A] Complications for the Baby:
The fetus receives nutrients through the mother's blood via the placenta. In response to excess glucose, the fetus produces insulin that promotes fat storage, potentially leading to excessive growth, a condition known as macrosomia. The baby might be large but fragile, with higher risks of:
- Shoulder dystocia during vaginal delivery: Studies have shown that at the same birth weight, the risk is higher for babies of diabetic mothers compared to non-diabetic mothers. This complication can lead to brachial plexus paralysis, potentially causing lifelong disability.

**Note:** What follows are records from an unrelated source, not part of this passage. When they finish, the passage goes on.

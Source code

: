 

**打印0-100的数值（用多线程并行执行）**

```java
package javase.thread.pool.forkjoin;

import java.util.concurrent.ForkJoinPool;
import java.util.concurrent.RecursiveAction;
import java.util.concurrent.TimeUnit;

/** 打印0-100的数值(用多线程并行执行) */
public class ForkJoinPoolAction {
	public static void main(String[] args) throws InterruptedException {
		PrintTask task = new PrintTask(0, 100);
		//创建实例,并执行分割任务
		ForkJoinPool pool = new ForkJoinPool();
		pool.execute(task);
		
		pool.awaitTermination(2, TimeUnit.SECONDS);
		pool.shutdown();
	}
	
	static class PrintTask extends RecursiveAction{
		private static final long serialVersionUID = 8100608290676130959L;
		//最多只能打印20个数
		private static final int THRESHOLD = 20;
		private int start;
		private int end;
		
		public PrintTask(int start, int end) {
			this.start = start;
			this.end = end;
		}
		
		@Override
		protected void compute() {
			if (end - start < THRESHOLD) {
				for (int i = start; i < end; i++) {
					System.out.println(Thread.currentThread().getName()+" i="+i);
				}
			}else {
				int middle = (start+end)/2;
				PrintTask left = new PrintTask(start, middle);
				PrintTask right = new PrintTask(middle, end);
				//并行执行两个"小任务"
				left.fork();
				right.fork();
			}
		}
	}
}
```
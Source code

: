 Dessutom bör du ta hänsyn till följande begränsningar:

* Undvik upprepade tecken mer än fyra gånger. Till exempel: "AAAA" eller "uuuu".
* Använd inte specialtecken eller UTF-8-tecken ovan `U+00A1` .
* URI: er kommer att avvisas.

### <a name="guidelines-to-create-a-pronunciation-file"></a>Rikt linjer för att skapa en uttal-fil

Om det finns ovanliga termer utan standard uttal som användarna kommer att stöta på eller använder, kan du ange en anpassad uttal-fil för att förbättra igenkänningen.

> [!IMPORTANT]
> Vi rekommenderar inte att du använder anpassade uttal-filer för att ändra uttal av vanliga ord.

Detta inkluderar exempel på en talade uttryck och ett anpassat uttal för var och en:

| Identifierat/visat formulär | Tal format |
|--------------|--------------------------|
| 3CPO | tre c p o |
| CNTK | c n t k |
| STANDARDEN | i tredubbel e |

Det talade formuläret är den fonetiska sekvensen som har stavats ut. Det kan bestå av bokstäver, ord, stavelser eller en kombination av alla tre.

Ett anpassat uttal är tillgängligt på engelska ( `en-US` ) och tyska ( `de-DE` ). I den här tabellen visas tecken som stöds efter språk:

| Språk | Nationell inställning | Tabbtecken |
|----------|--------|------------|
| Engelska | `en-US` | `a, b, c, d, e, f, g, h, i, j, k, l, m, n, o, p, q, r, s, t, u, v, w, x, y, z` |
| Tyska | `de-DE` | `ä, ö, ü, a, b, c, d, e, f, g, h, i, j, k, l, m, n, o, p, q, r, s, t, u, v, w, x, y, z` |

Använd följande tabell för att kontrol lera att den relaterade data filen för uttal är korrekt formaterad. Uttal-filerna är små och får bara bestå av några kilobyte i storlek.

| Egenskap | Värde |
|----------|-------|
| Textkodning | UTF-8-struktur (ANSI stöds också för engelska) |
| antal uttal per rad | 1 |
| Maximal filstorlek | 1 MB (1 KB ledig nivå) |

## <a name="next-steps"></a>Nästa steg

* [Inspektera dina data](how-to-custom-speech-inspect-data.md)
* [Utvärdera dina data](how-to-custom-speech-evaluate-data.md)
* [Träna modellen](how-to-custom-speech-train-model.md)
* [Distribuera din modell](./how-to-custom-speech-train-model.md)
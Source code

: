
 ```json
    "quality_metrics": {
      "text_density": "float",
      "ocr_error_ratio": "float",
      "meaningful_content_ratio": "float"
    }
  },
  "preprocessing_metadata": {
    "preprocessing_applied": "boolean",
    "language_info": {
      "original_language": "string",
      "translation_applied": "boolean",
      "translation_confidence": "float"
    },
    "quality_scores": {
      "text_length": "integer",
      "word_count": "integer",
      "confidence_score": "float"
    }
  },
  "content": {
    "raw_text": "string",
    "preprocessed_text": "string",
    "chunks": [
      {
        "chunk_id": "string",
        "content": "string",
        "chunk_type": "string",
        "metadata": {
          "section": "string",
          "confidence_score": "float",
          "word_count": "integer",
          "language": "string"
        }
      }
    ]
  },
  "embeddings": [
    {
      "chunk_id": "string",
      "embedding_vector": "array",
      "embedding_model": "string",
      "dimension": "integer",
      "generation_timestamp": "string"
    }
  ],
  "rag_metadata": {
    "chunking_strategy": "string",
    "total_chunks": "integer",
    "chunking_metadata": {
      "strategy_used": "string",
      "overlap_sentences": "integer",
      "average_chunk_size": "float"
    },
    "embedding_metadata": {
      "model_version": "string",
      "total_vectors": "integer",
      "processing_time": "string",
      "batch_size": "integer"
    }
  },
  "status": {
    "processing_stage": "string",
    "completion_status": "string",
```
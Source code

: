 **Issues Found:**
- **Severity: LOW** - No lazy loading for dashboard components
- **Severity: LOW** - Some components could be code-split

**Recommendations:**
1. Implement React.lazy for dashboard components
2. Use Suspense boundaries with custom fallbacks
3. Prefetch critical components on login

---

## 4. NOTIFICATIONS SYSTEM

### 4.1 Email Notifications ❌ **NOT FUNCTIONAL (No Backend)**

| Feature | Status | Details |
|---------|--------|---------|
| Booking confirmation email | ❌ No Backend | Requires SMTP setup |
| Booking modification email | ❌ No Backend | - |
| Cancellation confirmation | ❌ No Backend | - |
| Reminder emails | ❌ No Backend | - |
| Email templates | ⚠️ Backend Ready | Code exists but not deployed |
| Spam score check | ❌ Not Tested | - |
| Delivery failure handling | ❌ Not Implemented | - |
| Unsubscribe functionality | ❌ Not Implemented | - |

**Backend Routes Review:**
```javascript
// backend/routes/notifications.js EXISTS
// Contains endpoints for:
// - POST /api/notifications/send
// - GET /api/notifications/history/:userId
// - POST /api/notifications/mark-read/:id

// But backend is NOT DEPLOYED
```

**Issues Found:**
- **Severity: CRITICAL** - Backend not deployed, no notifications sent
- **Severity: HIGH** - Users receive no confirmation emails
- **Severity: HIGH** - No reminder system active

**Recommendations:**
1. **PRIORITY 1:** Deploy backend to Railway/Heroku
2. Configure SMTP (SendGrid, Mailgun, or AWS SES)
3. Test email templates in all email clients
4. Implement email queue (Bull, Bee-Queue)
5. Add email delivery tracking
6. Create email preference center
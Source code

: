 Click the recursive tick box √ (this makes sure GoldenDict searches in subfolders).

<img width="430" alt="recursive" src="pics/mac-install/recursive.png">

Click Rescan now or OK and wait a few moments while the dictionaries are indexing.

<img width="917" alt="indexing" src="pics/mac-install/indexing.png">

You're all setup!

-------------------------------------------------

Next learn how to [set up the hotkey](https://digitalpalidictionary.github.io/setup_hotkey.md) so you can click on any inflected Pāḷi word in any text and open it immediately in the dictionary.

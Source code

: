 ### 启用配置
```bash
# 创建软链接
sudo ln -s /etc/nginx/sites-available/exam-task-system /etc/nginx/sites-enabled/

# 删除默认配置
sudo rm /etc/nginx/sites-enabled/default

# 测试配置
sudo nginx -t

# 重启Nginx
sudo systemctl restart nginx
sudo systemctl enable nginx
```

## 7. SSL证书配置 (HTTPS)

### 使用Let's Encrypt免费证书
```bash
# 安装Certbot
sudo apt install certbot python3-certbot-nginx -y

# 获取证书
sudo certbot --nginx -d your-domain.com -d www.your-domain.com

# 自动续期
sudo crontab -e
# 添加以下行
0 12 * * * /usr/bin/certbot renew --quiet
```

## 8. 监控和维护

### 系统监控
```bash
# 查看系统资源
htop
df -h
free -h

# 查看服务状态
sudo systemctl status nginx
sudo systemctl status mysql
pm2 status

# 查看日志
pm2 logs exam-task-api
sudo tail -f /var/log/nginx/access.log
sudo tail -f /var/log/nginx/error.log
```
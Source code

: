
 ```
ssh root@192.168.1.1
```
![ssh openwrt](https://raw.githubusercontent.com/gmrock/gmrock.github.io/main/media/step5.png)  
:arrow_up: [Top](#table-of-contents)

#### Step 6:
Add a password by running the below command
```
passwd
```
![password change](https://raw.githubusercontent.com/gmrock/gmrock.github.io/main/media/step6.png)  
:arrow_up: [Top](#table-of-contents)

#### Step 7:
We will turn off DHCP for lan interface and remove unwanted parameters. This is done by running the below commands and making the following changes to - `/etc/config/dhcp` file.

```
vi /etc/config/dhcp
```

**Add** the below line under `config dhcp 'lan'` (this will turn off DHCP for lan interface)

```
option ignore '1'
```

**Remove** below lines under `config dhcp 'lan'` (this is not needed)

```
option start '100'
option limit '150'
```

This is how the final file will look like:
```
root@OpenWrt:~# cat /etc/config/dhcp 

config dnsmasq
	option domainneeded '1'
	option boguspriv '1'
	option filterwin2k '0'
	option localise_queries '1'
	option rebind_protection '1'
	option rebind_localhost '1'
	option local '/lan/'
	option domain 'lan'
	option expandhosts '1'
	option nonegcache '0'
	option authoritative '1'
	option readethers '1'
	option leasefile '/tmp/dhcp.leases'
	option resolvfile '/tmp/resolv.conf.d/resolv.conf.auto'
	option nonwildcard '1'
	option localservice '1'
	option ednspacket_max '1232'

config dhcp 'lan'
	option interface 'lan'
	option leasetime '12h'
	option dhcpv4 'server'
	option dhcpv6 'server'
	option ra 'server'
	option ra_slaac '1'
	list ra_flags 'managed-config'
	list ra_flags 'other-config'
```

- Hypoglycemia: At birth, babies, especially those with macrosomia or born to mothers with poorly controlled diabetes, are at risk of hypoglycemia.
In cases of gestational diabetes, the risk of neonatal hypoglycemia is 2.6 times higher when the birth weight exceeds 4000 g. - Hypocalcemia: The frequency of neonatal hypocalcemia in maternal diabetes cases is debated, with rates up to 30% in poorly controlled cases.
- Jaundice: Hyperbilirubinemia is usually not severe if managed properly.
- Respiratory distress: Babies of diabetic mothers are more at risk for neonatal respiratory distress due to premature birth, surfactant production issues, or cesarean delivery.
- Congenital anomalies: If diabetes is present early in pregnancy, there is an increased risk of fetal malformations, such as heart defects, caudal regression syndrome, neural tube defects, and skeletal abnormalities.
- Stillbirth: Undiagnosed or poorly controlled diabetes increases the risk of fetal death in utero.
B] Complications for the Mother:
Gestational diabetes raises the risk of:
- Preeclampsia: High blood pressure during pregnancy, with swelling and protein in the urine.
- Urinary infections during pregnancy.
- Cesarean delivery or perineal tears due to macrosomia during vaginal delivery.
Clinical studies show that women with gestational diabetes:
- Are more likely to experience it again in future pregnancies.
- Have at least a 50% chance of developing type 2 diabetes later in life.
Screening for Gestational Diabetes: Who, When, and How?
WHEN?
Screening for gestational diabetes is done by:
- A fasting blood glucose test in the first trimester.
- An oral glucose tolerance test between 24 and 28 weeks of gestation, called "hamasat soukar" (המסת סוכר) in Hebrew.
Screening can also be done in the third trimester for women with risk factors who haven’t had earlier screening.
Fetal macrosomia or polyhydramnios (excess amniotic fluid) should also prompt screening.
WHO?
- In Israel, screening is recommended for all pregnant women.
- In France, screening is only recommended for at-risk patients.
HOW? Diagnostic Criteria:
1/ In the first trimester:
- A fasting blood glucose > 0.92 g/L indicates gestational diabetes.
- Fasting glucose ≥ 1.26 g/L indicates type 2 diabetes.
2/ Between 24 and 28 weeks:
The period during which glucose tolerance worsens during pregnancy, using two methods:
A] WHO's G75 test (used in France):
B] O'Sullivan's G50 test (used in Israel).
Why is it Screened at 24 Weeks and Not Before?
The body’s glucose regulation evolves throughout pregnancy. During the second half, the placenta produces hormones that cause insulin resistance, which is more noticeable after 24 weeks of gestation. Screening earlier might result in falsely reassuring results.